Berdasarkan definisi tersebut, dalam rangka mencapai tujuan jurnalisme,
setiap jurnalis dituntut untuk melakukan kegiatan jurnalistiknya,
meliputi: mengumpulkan, menyimpan/mendokumentasikan, mengolah, dan
menyebarluaskan informasi kepada publik. Kecukupan informasi dan data
yang dikumpulkan memegang peranan penting terkait dengan pemenuhan
kebutuhan informasi oleh warga masyarakat. Ke-akurat-an, ke-lengkap-an,
ke-komprehensif-an, ke-aktual-an, dan ke-detail-an informasi tentang
suatu masalah menjadi standard untuk mengukur keterpenuhi atau
ketidak-terpenuhinya kebutuhan warga terhadap informasi yang diperlukan.
Di tataran praktek, karya jurnalistik yang benar itu hakekatnya
ditentukan oleh tercakupnya seluruh unsur-unsur informasi yang biasanya
dirumuskan dalam 5W+1H (who, what, when, where, why, dan how atau dalam
Bahasa Indonesia: siapa, apa, kapan, dimana, mengapa, dan bagaimana).

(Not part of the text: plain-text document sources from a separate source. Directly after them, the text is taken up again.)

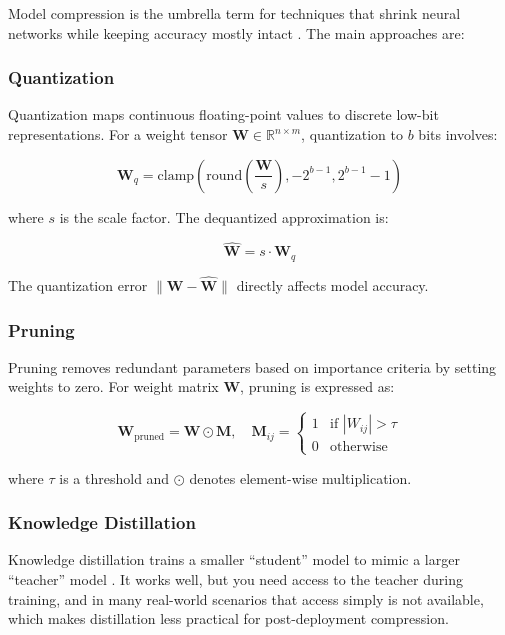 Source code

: \documentclass[journal]{IEEEtran}
\begin{document}
Model compression is the umbrella term for techniques that shrink neural networks while keeping accuracy mostly intact \cite{cheng2017survey}. The main approaches are:

\subsubsection{Quantization}

Quantization maps continuous floating-point values to discrete low-bit representations. For a weight tensor $\mathbf{W} \in \mathbb{R}^{n \times m}$, quantization to $b$ bits involves:

\begin{equation}
\mathbf{W}_q = \text{clamp}\!\left(\text{round}\!\left(\frac{\mathbf{W}}{s}\right), -2^{b-1}, 2^{b-1}-1\right)
\end{equation}

where $s$ is the scale factor. The dequantized approximation is:

\begin{equation}
\hat{\mathbf{W}} = s \cdot \mathbf{W}_q
\end{equation}

The quantization error $\|\mathbf{W} - \hat{\mathbf{W}}\|$ directly affects model accuracy.

\subsubsection{Pruning}

Pruning removes redundant parameters based on importance criteria by setting weights to zero. For weight matrix $\mathbf{W}$, pruning is expressed as:

\begin{equation}
\mathbf{W}_{\text{pruned}} = \mathbf{W} \odot \mathbf{M}, \quad \mathbf{M}_{ij} = \begin{cases} 1 & \text{if } |W_{ij}| > \tau \\ 0 & \text{otherwise} \end{cases}
\end{equation}

where $\tau$ is a threshold and $\odot$ denotes element-wise multiplication.

\subsubsection{Knowledge Distillation}

Knowledge distillation trains a smaller ``student'' model to mimic a larger ``teacher'' model \cite{hinton2015distilling}. It works well, but you need access to the teacher during training, and in many real-world scenarios that access simply is not available, which makes distillation less practical for post-deployment compression.
\end{document}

Adapun proses check and recheck, konfirmasi, dan validasi data
diperlukan dalam rangka memastikan bahwa keenam unsur (red - 5W+1H) itu
sudah terpenuhi, faktual, akurat, dan detail.
Dalam banyak penulisan berita terkait sebuah peristiwa yang bernuansa
konflik melibatkan dua atau lebih pihak, wartawan sering dituntut untuk
melakukan konfirmasi kepada dua bela pihak yang berseberangan. Hal ini
bisa dipandang penting, tetapi bukan menjadi kewajiban mutlak. Pasalnya,
sangat kecil kemungkinan untuk mendapatkan informasi dari kedua pihak
yang berkonflik.
Upaya menggali informasi dari dua kubu yang berseberangan hanya dapat
dilakukan oleh para warga terlatih, seperti intelijen militer, polisi,
jaksa, KPK, dan mereka yang dilengkapi peralatan khusus, semisal alat
sadap, alat perekam dan kamera tersembunyi. Wartawan tidaklah mungkin
dipaksa melakukan hal itu.
Untuk mendapatkan informasi yang cukup sesuai kebutuhan publik dari
kedua belah pihak yang berseteru, misalnya dalam kasus konflik
masyarakat Pulau Laut di Kalimantan Selatan dengan PT. MSAM milik
konglomerat lokal, Haji Isam, mekanisme hak jawab dan hak koreksi atas
sebuah pemberitaan disediakan oleh UU No. 40 tahun 1999 sebagai jalan
keluarnya. Artinya, ketika sebuah berita yang masih ‘berat sebelah’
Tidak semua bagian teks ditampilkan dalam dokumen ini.